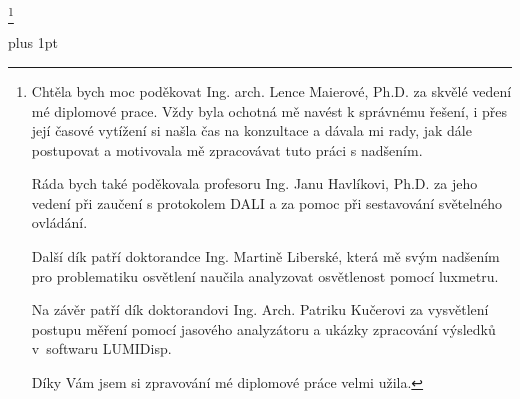 \thanks {           %
   Chtěla bych moc poděkovat Ing. arch. Lence Maierové, Ph.D. za skvělé vedení mé diplomové prace.
   Vždy byla ochotná mě navést k správnému řešení, i přes její časové vytížení si našla čas na konzultace a dávala mi rady,
   jak dále postupovat a motivovala mě zpracovávat tuto práci s nadšením.

   Ráda bych také poděkovala profesoru Ing. Janu Havlíkovi, Ph.D. za jeho vedení při zaučení s protokolem DALI
   a za pomoc při sestavování světelného ovládání.

   Další dík patří doktorandce Ing. Martině Liberské,
   která mě svým nadšením pro problematiku osvětlení naučila analyzovat osvětlenost pomocí luxmetru.

   Na závěr patří dík doktorandovi Ing. Arch. Patriku Kučerovi za vysvětlení postupu měření pomocí jasového analyzátoru
   a ukázky zpracování výsledků v~softwaru LUMIDisp.

   Díky Vám jsem si zpravování mé diplomové práce velmi užila.

}



\ifx\usedraft\undefined
\else
   \draft
\fi


\parskip=3pt plus 1pt %




\makefront  %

**WORK REQUIRED**
Could the lines from the top of the material through the line with "Vždy byla ochotná" be repeated exactly, pictures left out?

**RESULT**
 \thanks {           %
   Chtěla bych moc poděkovat Ing. arch. Lence Maierové, Ph.D. za skvělé vedení mé diplomové prace.
   Vždy byla ochotná mě navést k správnému řešení, i přes její časové vytížení si našla čas na konzultace a dávala mi rady,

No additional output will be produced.